A lot of people have online dating horror stories, but honestly, the all of three people I met were relatively nice and well-adjusted. I actually joined OKCupid to see what kind of moronic messages I’d get so that I could be mean to said morons, and all I got was one guy talking about his farts. There was one other who simply say ‘dtf?” and I replied with ire and he pulled the whole “OH I WAS JUST JOKING YOU SEEM NICE, HAVE A GOOD LIFE” Everyone else was either sending “HI” messages or relatively nice messages making it clear they read my profile. Maybe it’s because I’m average looking? Who knows. So that’s my experience with OKCupid. I hear Tinder is more for hooking up than it is serious dating, but it’s all in what effort you put into it. So I’d say just try it out for a few weeks and see how it goes.

(I didn’t end up dating any of these people because I realized I had no fucking clue what I was doing, so I quit doing that. But two of the three were very nice and if I were romantically inclined, the first one may have worked out)

sunnysombrera
9 years ago

@Catgirl
I also support the decision to drop that manipulative asshole douchbag like the sack of shit he is. You owe him nothing. Cut ALL ties, EVERY LAST ONE, tell him you never want to hear from him again, and if he chooses to contact you anyway say that you’ll track and monitor his communications. If he crosses into stalker territory you’ll have the cops on him faster than he can imagine. You don’t need to say why – in fact if you do, he’ll likely just whine and gaslight and use that reasoning against you. I’m sorry you had such a terrible encounter with him. Like others have said it’s up to you to define what he did as rape or not, but to me the whole story does reek of him taking advantage of a drunk date.

sunnysombrera
9 years ago

Ugh. It’s quarter to one in the morning and my brother is freaking out because my dad accidentally broke his laptop. A hinge has busted so that the screen won’t close. He’s insisting that the thing is unfixable and he’ll have to spend hundreds on a new computer (because apparently he “doesn’t do second hand”). I know little about these things so can someone confirm for me that laptop repair shops can EASILY fix hinges, for cheap? I mean come on.

amadangelandme
amadangelandme
9 years ago

@Catgirl: That sounds a lot like something that happened to me as well. I also remember being astounded at how fast I had gotten drunk that night and how disoriented I felt. Maybe there was something else involved too?
I wish you all the best and I think that accepting that job may be a perfect opportunity for you to escape his unwanted (and from what you wrote I gather also stalkerish?) presence and be able to heal.
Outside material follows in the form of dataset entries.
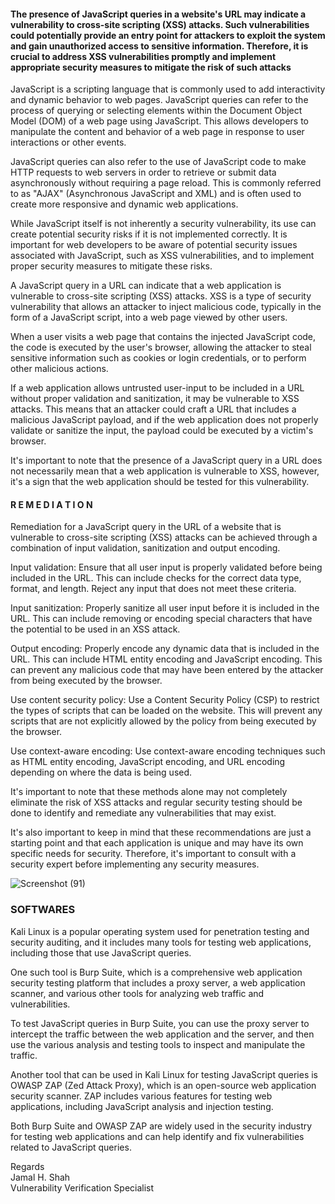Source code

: #### The presence of JavaScript queries in a website's URL may indicate a vulnerability to cross-site scripting (XSS) attacks. Such vulnerabilities could potentially provide an entry point for attackers to exploit the system and gain unauthorized access to sensitive information. Therefore, it is crucial to address XSS vulnerabilities promptly and implement appropriate security measures to mitigate the risk of such attacks

JavaScript is a scripting language that is commonly used to add interactivity and dynamic behavior to web pages. JavaScript queries can refer to the process of querying or selecting elements within the Document Object Model (DOM) of a web page using JavaScript. This allows developers to manipulate the content and behavior of a web page in response to user interactions or other events.

JavaScript queries can also refer to the use of JavaScript code to make HTTP requests to web servers in order to retrieve or submit data asynchronously without requiring a page reload. This is commonly referred to as "AJAX" (Asynchronous JavaScript and XML) and is often used to create more responsive and dynamic web applications.

While JavaScript itself is not inherently a security vulnerability, its use can create potential security risks if it is not implemented correctly. It is important for web developers to be aware of potential security issues associated with JavaScript, such as XSS vulnerabilities, and to implement proper security measures to mitigate these risks.

A JavaScript query in a URL can indicate that a web application is vulnerable to cross-site scripting (XSS) attacks. XSS is a type of security vulnerability that allows an attacker to inject malicious code, typically in the form of a JavaScript script, into a web page viewed by other users.

When a user visits a web page that contains the injected JavaScript code, the code is executed by the user's browser, allowing the attacker to steal sensitive information such as cookies or login credentials, or to perform other malicious actions.

If a web application allows untrusted user-input to be included in a URL without proper validation and sanitization, it may be vulnerable to XSS attacks. This means that an attacker could craft a URL that includes a malicious JavaScript payload, and if the web application does not properly validate or sanitize the input, the payload could be executed by a victim's browser.

It's important to note that the presence of a JavaScript query in a URL does not necessarily mean that a web application is vulnerable to XSS, however, it's a sign that the web application should be tested for this vulnerability.

#### R E M E D I A T I O N

Remediation for a JavaScript query in the URL of a website that is vulnerable to cross-site scripting (XSS) attacks can be achieved through a combination of input validation, sanitization and output encoding.

Input validation: Ensure that all user input is properly validated before being included in the URL. This can include checks for the correct data type, format, and length. Reject any input that does not meet these criteria.

Input sanitization: Properly sanitize all user input before it is included in the URL. This can include removing or encoding special characters that have the potential to be used in an XSS attack.

Output encoding: Properly encode any dynamic data that is included in the URL. This can include HTML entity encoding and JavaScript encoding. This can prevent any malicious code that may have been entered by the attacker from being executed by the browser.

Use content security policy: Use a Content Security Policy (CSP) to restrict the types of scripts that can be loaded on the website. This will prevent any scripts that are not explicitly allowed by the policy from being executed by the browser.

Use context-aware encoding: Use context-aware encoding techniques such as HTML entity encoding, JavaScript encoding, and URL encoding depending on where the data is being used.

It's important to note that these methods alone may not completely eliminate the risk of XSS attacks and regular security testing should be done to identify and remediate any vulnerabilities that may exist.

It's also important to keep in mind that these recommendations are just a starting point and that each application is unique and may have its own specific needs for security. Therefore, it's important to consult with a security expert before implementing any security measures.


![Screenshot (91)](https://user-images.githubusercontent.com/95676591/231535425-a7f14986-3e9d-42f0-ab34-fe0a7c68a268.png)


### SOFTWARES 


Kali Linux is a popular operating system used for penetration testing and security auditing, and it includes many tools for testing web applications, including those that use JavaScript queries.

One such tool is Burp Suite, which is a comprehensive web application security testing platform that includes a proxy server, a web application scanner, and various other tools for analyzing web traffic and vulnerabilities.

To test JavaScript queries in Burp Suite, you can use the proxy server to intercept the traffic between the web application and the server, and then use the various analysis and testing tools to inspect and manipulate the traffic.

Another tool that can be used in Kali Linux for testing JavaScript queries is OWASP ZAP (Zed Attack Proxy), which is an open-source web application security scanner. ZAP includes various features for testing web applications, including JavaScript analysis and injection testing.

Both Burp Suite and OWASP ZAP are widely used in the security industry for testing web applications and can help identify and fix vulnerabilities related to JavaScript queries.


Regards   
Jamal H. Shah  
Vulnerability Verification Specialist

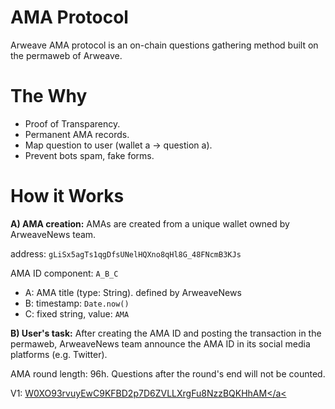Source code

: # AMA Protocol

Arweave AMA protocol is an on-chain questions gathering method built on the permaweb of Arweave.

# The Why

-  Proof of Transparency.
-  Permanent AMA records.
-  Map question to user (wallet a -> question a).
-  Prevent bots spam, fake forms.

# How it Works
**A) AMA creation:**
AMAs are created from a unique wallet owned by ArweaveNews team.

address: `gLiSx5agTs1qgDfsUNelHQXno8qHl8G_48FNcmB3KJs`

AMA ID component: `A_B_C`

- A: AMA title (type: String). defined by ArweaveNews
- B: timestamp: `Date.now()`
- C: fixed string, value: `AMA`

**B) User's task:**
After creating the AMA ID and posting the transaction in the permaweb, ArweaveNews team announce the AMA ID in its social media platforms (e.g. Twitter).

AMA round length: 96h. Questions after the round's end will not be counted. 


V1: <a href="https://arweave.net/W0XO93rvuyEwC9KFBD2p7D6ZVLLXrgFu8NzzBQKHhAM">W0XO93rvuyEwC9KFBD2p7D6ZVLLXrgFu8NzzBQKHhAM</a<
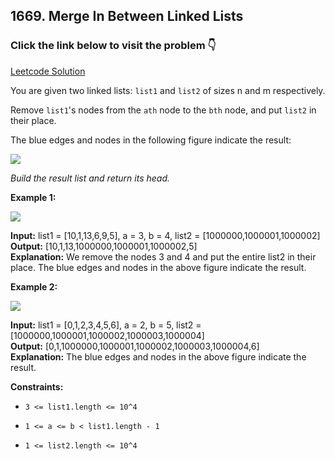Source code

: ## 1669. Merge In Between Linked Lists

### Click the link below to visit the problem 👇

[Leetcode Solution](https://leetcode.com/problems/merge-in-between-linked-lists/description/)


You are given two linked lists: ``list1`` and ``list2`` of sizes n and m respectively.

Remove ``list1``'s nodes from the ``ath`` node to the ``bth`` node, and put ``list2`` in their place.

The blue edges and nodes in the following figure indicate the result:

![](https://assets.leetcode.com/uploads/2020/11/05/fig1.png)

*Build the result list and return its head.*

 

**Example 1:**

![](https://assets.leetcode.com/uploads/2024/03/01/ll.png)


**Input:** list1 = [10,1,13,6,9,5], a = 3, b = 4, list2 = [1000000,1000001,1000002] <br>
**Output:** [10,1,13,1000000,1000001,1000002,5] <br>
**Explanation:** We remove the nodes 3 and 4 and put the entire list2 in their place. The blue edges and nodes in the above figure indicate the result.


**Example 2:**

![](https://assets.leetcode.com/uploads/2020/11/05/merge_linked_list_ex2.png)


**Input:** list1 = [0,1,2,3,4,5,6], a = 2, b = 5, list2 = [1000000,1000001,1000002,1000003,1000004] <br>
**Output:** [0,1,1000000,1000001,1000002,1000003,1000004,6] <br>
**Explanation:** The blue edges and nodes in the above figure indicate the result.
 

**Constraints:**

- ``3 <= list1.length <= 10^4``

- ``1 <= a <= b < list1.length - 1``

- ``1 <= list2.length <= 10^4``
In no way should you feel like you owe him anything. Nothing. Nada!
Many well-wishes to you!

Alan Robertshaw
Alan Robertshaw
9 years ago

I think I’ve mentioned before that I have a sideline involvement in military fitness type stuff. We’ve got a regular company and a Community Interest Company. Essentially we’re trying to reach out to people who want to get more active but, for various reasons, are put off from doing so. We have a particular remit to reach out to women and young people.

Here’s a link to some blogging I’ve started doing (I’m so down with the kids!).

http://challengesandtraining.com/blog-2/

Any and all comments welcome.

amadangelandme
amadangelandme
9 years ago

I´m not new to being a feminist but I´m fairly new to policing my language so it would be very kind if any mistakes be pointed out to me.
Anyways, I am finishing my undergraduate thesis right now and I love being part of the academic environment but I aspire to search for a job and internship before I finish my degree because I feel like I have no experience whatsoever in working.
I also feel really, really great and it´s not just something that just happened but it has lasted for a few weeks now, ever since I had an HIV test (negative) done. At first I couldn´t really believe it, I was so used to being constantly afraid and feeling so dirty (although HIV positive people are in no way dirty!) and hating myself that it took me a while to truly feel myself again (meaning loving myself unconditionally like I did before I was raped).
The downside though is this: I love my parents and honestly believe that they are two of the greatest people I have ever met. BUT my sister is battling depression and psychosomatic disorder since years and she is so brave that she managed to take another step by going to a clinic for the first time. The catch is this: My parents have been trying to help her for years and had become exceedingly hopeless when she stopped contacting them (they live on another continent so just hopping over is not so easy ). I think they still have no idea how to handle the situation (which is mirrored in their fear of obesity).
And I know (because my dad basically told me so) that they rely on me being successful and happy and strong (and not overweight).
I have always known this since I was very small. I always knew that i had to perform well, but at the same time I felt as though that was unfair towards my sister because it put more pressure on her. I also tend to hide my problems from my family so that no one has to worry and none of them rally notice anything might have been wrong. And then I feel like my sister has enough to battle with so I don´t need to burden her.
I am the one consoling my parents and my sister. I sometimes feel that I am very responsible for the sanity of my family and that my family is split between my parents and my sister, and I´m the bridge in between.
I think what i´m trying to say is that I don´t have the “privilege” of being unstable in any way because my sister is right now.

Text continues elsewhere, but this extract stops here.